RECORDS SUPPLIED »
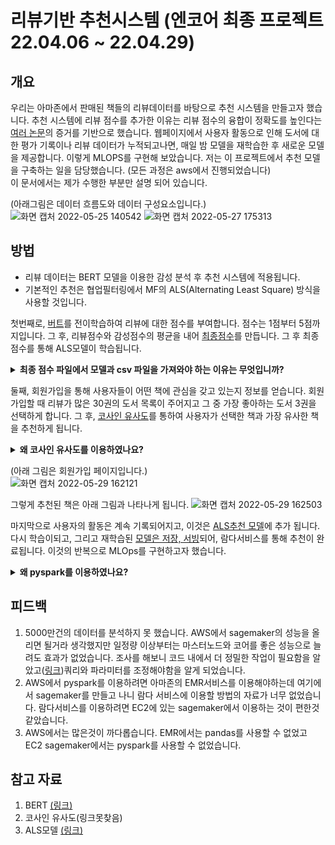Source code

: # 리뷰기반 추천시스템 (엔코어 최종 프로젝트 22.04.06 ~ 22.04.29)

## 개요
우리는 아마존에서 판매된 책들의 리뷰데이터를 바탕으로 추천 시스템을 만들고자 했습니다. 추천 시스템에 리뷰 점수를 추가한 이유는 리뷰 점수의 융합이 정확도를 높인다는 <a href="https://github.com/eundata/Recommendation-System/blob/main/papaers.md">여러 논문</a>의 증거를 기반으로 했습니다. 
웹페이지에서 사용자 활동으로 인해 도서에 대한 평가 기록이나 리뷰 데이터가 누적되고나면, 매일 밤 모델을 재학습한 후 새로운 모델을 제공합니다. 이렇게 MLOPS를 구현해 보았습니다.
저는 이 프로젝트에서 추천 모델을 구축하는 일을 담당했습니다. (모든 과정은 aws에서 진행되었습니다)  
이 문서에서는 제가 수행한 부분만 설명 되어 있습니다.  

(아래그림은 데이터 흐름도와 데이터 구성요소입니다.)  
![화면 캡처 2022-05-25 140542](https://user-images.githubusercontent.com/96279383/170183938-9f9af045-8b36-4eec-9ce0-b9de168f2780.png)
![화면 캡처 2022-05-27 175313](https://user-images.githubusercontent.com/96279383/170814511-f4d17dda-1c29-4540-a666-293da8e98168.png)


## 방법
- 리뷰 데이터는 BERT 모델을 이용한 감성 분석 후 추천 시스템에 적용됩니다.  
- 기본적인 추천은 협업필터링에서 MF의 ALS(Alternating Least Square) 방식을 사용할 것입니다.

첫번째로, <a href = "https://github.com/eundata/Recommendation-System/blob/main/BERT.py">버트</a>를 전이학습하여 리뷰에 대한 점수를 부여합니다. 점수는 1점부터 5점까지입니다. 그 후, 리뷰점수와 감성점수의 평균을 내어 <a href = "https://colab.research.google.com/drive/1c61kuUElz8g9N0YpC10Zp0OjYuQJqzHy?usp=sharing">최종점수</a>를 만듭니다. 그 후 최종점수를 통해 ALS모델이 학습됩니다.
<details>
  <summary><b>최종 점수 파일에서 모델과 csv 파일을 가져와야 하는 이유는 무엇입니까?</b></summary>

모델과 그에 따른 데이터의 버전 관리를 위해 구축되었습니다.
</details>

둘째, 회원가입을 통해 사용자들이 어떤 책에 관심을 갖고 있는지 정보를 얻습니다. 회원가입할 때 리뷰가 많은 30권의 도서 목록이 주어지고 그 중 가장 좋아하는 도서 3권을 선택하게 합니다. 그 후, <a href='https://github.com/eundata/Recommendation-System/blob/main/Cosine_Similarity.py'>코사인 유사도</a>를 통하여 사용자가 선택한 책과 가장 유사한 책을 추천하게 됩니다.
<details>
  <summary><b>왜 코사인 유사도를 이용하였나요?</b></summary>

우리는 ALS모델에서 사용자기반협업필터링(UBCF)을 사용하려 했습니다. 그러나 새로 등록하는 사용자이기에 정보가 없어 UBCF방식으로 추천할 수 없었으며 다른 방법으로 회원등록과 동시에 ALS모델을 학습시켜 추천하게 하는건 시간적으로 촉박하다 판단하여 일단 코사인 유사도를 이용해 추천을 하게끔 구축했습니다.
</details>

(아래 그림은 회원가입 페이지입니다.)  
![화면 캡처 2022-05-29 162121](https://user-images.githubusercontent.com/96279383/170857028-9cdb1b92-5e6f-4b4b-8ad0-39a27921b3aa.png)

그렇게 추천된 책은 아래 그림과 나타나게 됩니다.
![화면 캡처 2022-05-29 162503](https://user-images.githubusercontent.com/96279383/177165927-1d29ca4e-ed31-4ff9-9771-ccece4ba05f3.png)

마지막으로 사용자의 활동은 계속 기록되어지고, 이것은 <a href="ALS_model.py">ALS추천 모델</a>에 추가 됩니다.
다시 학습이되고, 그리고 재학습된 <a href="ALS_model_serving.py">모델은 저장, 서빙</a>되어, 람다서비스를 통해 추천이 완료됩니다. 이것의 반복으로 MLOps를 구현하고자 했습니다.

<details>
  <summary><b>왜 pyspark를 이용하였나요?</b></summary>
스파크는 대용량 데이터를 처리하는 데에 사용됩니다. 이 글에서는 10만개의 데이터가 사용되었으나, 목표로 했던 데이터는 5000만개였습니다. 하지만 시간부족으로 실패했고 65만개 까지는 성공했습니다.
</details>

## 피드백
1. 5000만건의 데이터를 분석하지 못 했습니다. AWS에서 sagemaker의 성능을 올리면 될거라 생각했지만 일정량 이상부터는 마스터노드와 코어를 좋은 성능으로 늘려도 효과가 없었습니다. 조사를 해보니 코드 내에서 더 정밀한 작업이 필요함을 알았고(<a href="https://tech.kakao.com/2021/10/08/spark-shuffle-partition/">링크</a>)쿼리와 파라미터를 조정해야함을 알게 되었습니다.
2. AWS에서 pyspark를 이용하려면 아마존의 EMR서비스를 이용해야하는데 여기에서 sagemaker를 만들고 나니 람다 서비스에 이용할 방법의 자료가 너무 없었습니다. 람다서비스를 이용하려면 EC2에 있는 sagemaker에서 이용하는 것이 편한것 같았습니다.
3. AWS에서는 많은것이 까다롭습니다. EMR에서는 pandas를 사용할 수 없었고 EC2 sagemaker에서는 pyspark를 사용할 수 없었습니다. 

## 참고 자료
1. BERT <a href = "https://colab.research.google.com/drive/1PHv-IRLPCtv7oTcIGbsgZHqrB5LPvB7S">(링크)</a>
2. 코사인 유사도(링크못찾음)
3. ALS모델 <a href = "https://techblog-history-younghunjo1.tistory.com/161">(링크)</a>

TASK DIRECTIONS » Reproduce the records exactly, starting with their first line and ending with the line that contains "우리는 아마존에서 판매된", though pictures should be dropped.

SOLUTION »
Source code

: # 리뷰기반 추천시스템 (엔코어 최종 프로젝트 22.04.06 ~ 22.04.29)

## 개요
우리는 아마존에서 판매된 책들의 리뷰데이터를 바탕으로 추천 시스템을 만들고자 했습니다. 추천 시스템에 리뷰 점수를 추가한 이유는 리뷰 점수의 융합이 정확도를 높인다는 <a href="https://github.com/eundata/Recommendation-System/blob/main/papaers.md">여러 논문</a>의 증거를 기반으로 했습니다. 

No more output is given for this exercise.